I had just got the hang of my turkey enchiladas before I got put on the low histamine diet. Now that I’ve got more confident with experimenting, I thought I’d give them another go. I’m not sure they can still really be called enchiladas, but they’re pretty tasty and add some great variety to my menu.

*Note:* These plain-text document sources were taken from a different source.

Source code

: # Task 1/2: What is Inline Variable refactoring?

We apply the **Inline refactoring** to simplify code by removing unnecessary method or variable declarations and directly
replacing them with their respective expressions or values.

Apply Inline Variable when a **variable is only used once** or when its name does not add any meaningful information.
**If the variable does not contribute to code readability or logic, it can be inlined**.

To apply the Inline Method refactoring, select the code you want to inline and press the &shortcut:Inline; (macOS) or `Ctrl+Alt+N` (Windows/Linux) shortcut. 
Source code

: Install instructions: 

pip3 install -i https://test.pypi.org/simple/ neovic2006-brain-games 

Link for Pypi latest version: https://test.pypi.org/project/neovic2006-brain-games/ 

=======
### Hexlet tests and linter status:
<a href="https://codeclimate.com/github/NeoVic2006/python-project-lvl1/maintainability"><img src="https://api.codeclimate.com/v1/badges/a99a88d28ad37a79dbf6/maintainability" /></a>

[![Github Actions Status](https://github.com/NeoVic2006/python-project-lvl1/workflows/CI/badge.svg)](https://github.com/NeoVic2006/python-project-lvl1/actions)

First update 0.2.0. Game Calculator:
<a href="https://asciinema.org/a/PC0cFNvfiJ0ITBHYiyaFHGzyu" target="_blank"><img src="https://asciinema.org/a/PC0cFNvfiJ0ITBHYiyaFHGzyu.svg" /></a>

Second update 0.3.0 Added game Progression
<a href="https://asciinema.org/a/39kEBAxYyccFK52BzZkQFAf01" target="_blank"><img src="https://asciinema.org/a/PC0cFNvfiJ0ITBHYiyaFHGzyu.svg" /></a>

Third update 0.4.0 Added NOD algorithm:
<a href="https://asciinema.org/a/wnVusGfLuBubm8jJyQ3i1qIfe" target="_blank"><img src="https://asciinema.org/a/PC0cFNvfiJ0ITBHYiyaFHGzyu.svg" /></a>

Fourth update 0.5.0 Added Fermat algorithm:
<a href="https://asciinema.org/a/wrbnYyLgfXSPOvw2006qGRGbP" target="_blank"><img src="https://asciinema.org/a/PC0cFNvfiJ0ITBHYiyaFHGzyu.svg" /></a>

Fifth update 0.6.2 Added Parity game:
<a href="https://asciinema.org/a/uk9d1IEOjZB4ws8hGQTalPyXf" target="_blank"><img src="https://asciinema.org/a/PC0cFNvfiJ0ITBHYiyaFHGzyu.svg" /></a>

This is a pretty flexible recipe in terms of the vegetables. As you can see in the header, I used broccoli in that iteration, although I very much prefer kale or cavolo nero as the green part. It’s also flexible in terms of the spices. I started off pretty basic, and always make sure to keep the chilli level quite low. The fennel seeds are a recent addition, which I really like, and this is definitely something I’m still playing with. I’ve used a pinch of asafoetida in the past which works well too.

Ingredients

Cavolo nero from my garden
  • 300g turkey mince
  • 2 sticks celery, chopped
  • 1 tbsp turmeric
  • 2 tbsp ground coriander
  • 1/8 tsp chipotle flakes
  • 1 heaped tsp oregano
  • 1 tsp thyme
  • 1 tsp fennel seeds
  • 1 medium sweet potato, grated
  • 2 medium carrots, grated
  • 2 handfuls kale/cavolo nero
  • 1/2 small tin sweetcorn
  • A handful of toasted pumpkin seeds
  • 400ml nomato sauce (I use this recipe)
  • 4 tortilla wraps
  • Vegan cheese

Method

  1. Preheat oven to 200C
  2. Heat up a large frying pan and put in 2 tbps oil
  3. Add the celery and cook over a medium heat until slightly softened
  4. Add the turkey mince, break it up and cook until browned
  5. While the turkey is browning, add the spices (whichever you can tolerate) and mix well
  6. Add the carrots and sweet potato, mix well and let sweat down, about 5 minutes
  7. Add in nomato sauce and kale, simmer 5 minutes
  8. Add sweetcorn, toasted pumpkin seeds, and vegan cheese if desired, and turn off heat
  9. Get wraps out individually and place in dish, then fill with 1/4 of mixture each before carefully rolling and tucking edges under
  10. Grate cheese over top
  11. Bake for 40-45 minutes until cheese is melted and tortillas are browned
Enchiladas in a baking dish

*You can serve this with rice/quinoa/the grain of your choice rather than baking with the wraps. If doing this, make sure the turkey is cooked through before serving.